MIT Researchers Identify ‘Master Builder’ Gene : Science: The gene controls the body’s disease-fighting process. The discovery has no immediate medical application, but could lead to the development of drugs that would fine-tune the immune system.

Molecular biologists from the Massachusetts Institute of Technology report that they have isolated and identified the “master builder” gene that controls the disease-fighting process, marshaling its forces like a general preparing to repel an enemy invasion.

The discovery, reported in today’s Cell journal, should provide fundamental new insights into how the immune system functions, according to pathologist Michael Lieber of Stanford University. “I would think it would be one of the top 10 . . . discoveries in immunology,” Lieber said.

“It is a remarkable technical achievement, an extremely elegant piece of science,” added molecular immunologist Frederick Alt of Columbia University in New York City. “We now have in hand the tools to dissect the system that is involved in the assembly of antibody genes. We’ll make a tremendous amount of progress in the next year.”

The discovery of how this process is controlled has no immediate medical application, but the finding could eventually lead to the development of drugs that would fine-tune the immune system. Even further off, it might lead to ways to repair the ravages of the immune system caused by the AIDS virus.

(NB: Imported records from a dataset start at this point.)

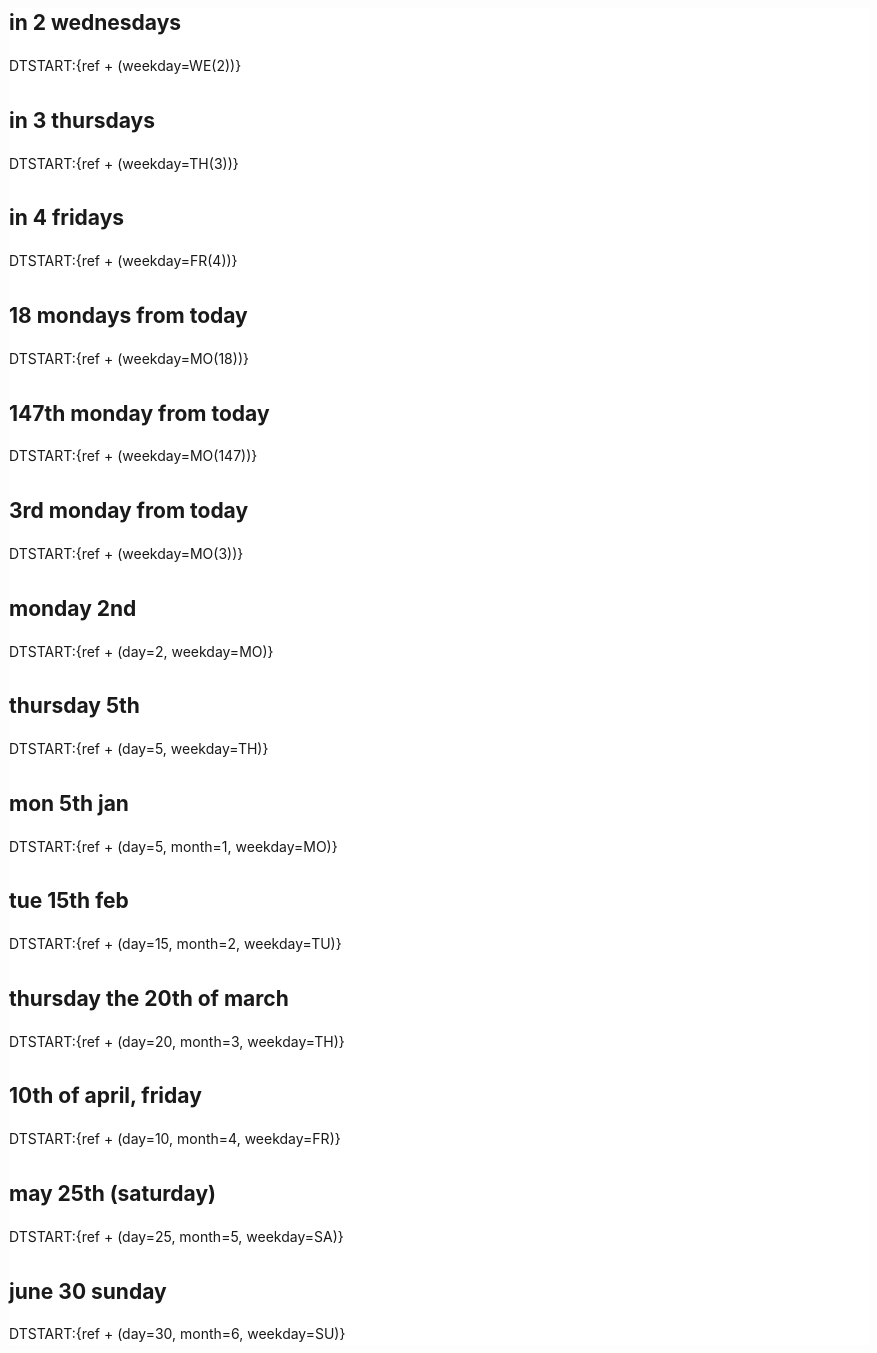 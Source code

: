
in 2 wednesdays
---
DTSTART:{ref + (weekday=WE(2))}

in 3 thursdays
---
DTSTART:{ref + (weekday=TH(3))}

in 4 fridays
---
DTSTART:{ref + (weekday=FR(4))}

18 mondays from today
---
DTSTART:{ref + (weekday=MO(18))}

147th monday from today
---
DTSTART:{ref + (weekday=MO(147))}

3rd monday from today
---
DTSTART:{ref + (weekday=MO(3))}


monday 2nd
---
DTSTART:{ref + (day=2, weekday=MO)}

thursday 5th
---
DTSTART:{ref + (day=5, weekday=TH)}


mon 5th jan
---
DTSTART:{ref + (day=5, month=1, weekday=MO)}

tue 15th feb
---
DTSTART:{ref + (day=15, month=2, weekday=TU)}

thursday the 20th of march
---
DTSTART:{ref + (day=20, month=3, weekday=TH)}

10th of april, friday
---
DTSTART:{ref + (day=10, month=4, weekday=FR)}

may 25th (saturday)
---
DTSTART:{ref + (day=25, month=5, weekday=SA)}

june 30 sunday
---
DTSTART:{ref + (day=30, month=6, weekday=SU)}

Over a lifetime, a human encounters literally tens of thousands of different infectious bacteria, viruses, fungi and parasites. Most of the time, these encounters are benign because humans have evolved a remarkable immune mechanism that, at any given time, posts more than 100,000 unique sentries to identify the invaders and sound the warning call for their destruction.

Surprisingly, the body’s genetic repertoire does not have a set of genes that serve as blueprints for each of these sentries, called B cells. Instead, it has a small library of DNA (deoxyribonucleic acid) fragments that are constantly being chopped up, shuffled and recombined to produce millions of different B cells over the course of a lifetime.

Defects in the gene may be responsible for some of the genetic diseases that produce a non-functioning immune system, such as that suffered by David, the “bubble boy” in Houston who spent all of his short life in a plastic-enclosed, sterile environment.

Defects might also lead to the formation of tumors of the immune system.

Some biologists believe that a similar shuffling and recombining process may play a role in the differentiation of unspecialized cells in the early embryo into specialized cells in various organs, particularly in the brain and nervous and sensory systems. The gene that has been identified could be used as a probe to locate such genes in other systems.

Biologists have long puzzled over the riddle of how the body could generate the large number of individual antibody-secreting cells that are known to exist in the immune system. Immunologist Susumu Tonegawa of Japan solved that in the early 1980s by demonstrating that a small genetic library could be constantly reshuffled and recombined to produce the necessary number of antibodies--a feat for which he won the 1989 Nobel Prize for Medicine.

“Since then, we have learned surprisingly little” about how the body achieves this rearrangement, said molecular biologist David Baltimore of MIT’s Whitehead Institute for Biomedical Research, the leader of the team that isolated the gene. “This is the first step toward finding a chemical basis of diversity.”

Baltimore and two graduate students, David G. Schatz and Marjorie A. Oettinger, isolated the gene from human white blood cells. They were able to prove the gene’s function by inserting it into cultured skin cells, which--like all cells in the body other than immune cells--cannot normally carry out the shuffling and recombination process.

After the gene was inserted, the skin cells were able to do so, Oettinger said in a telephone interview.

The researchers still do not know precisely how the gene functions, however. In fact, there are two possibilities.

One is that the gene codes for an enzyme called recombinase. That enzyme, Lieber said, is a “molecular surgeon” that actually carries out the cutting and recombining process.

Alternatively, the gene could operate at the genetic level, orchestrating the entire recombination process by turning on and off the genes for recombinase and other components of the system.

For a variety of reasons, the MIT group believes that the gene is the blueprint for the recombinase, Oettinger said. But either way, she said, “It is going to teach us a lot more about the basic science of the immune system.”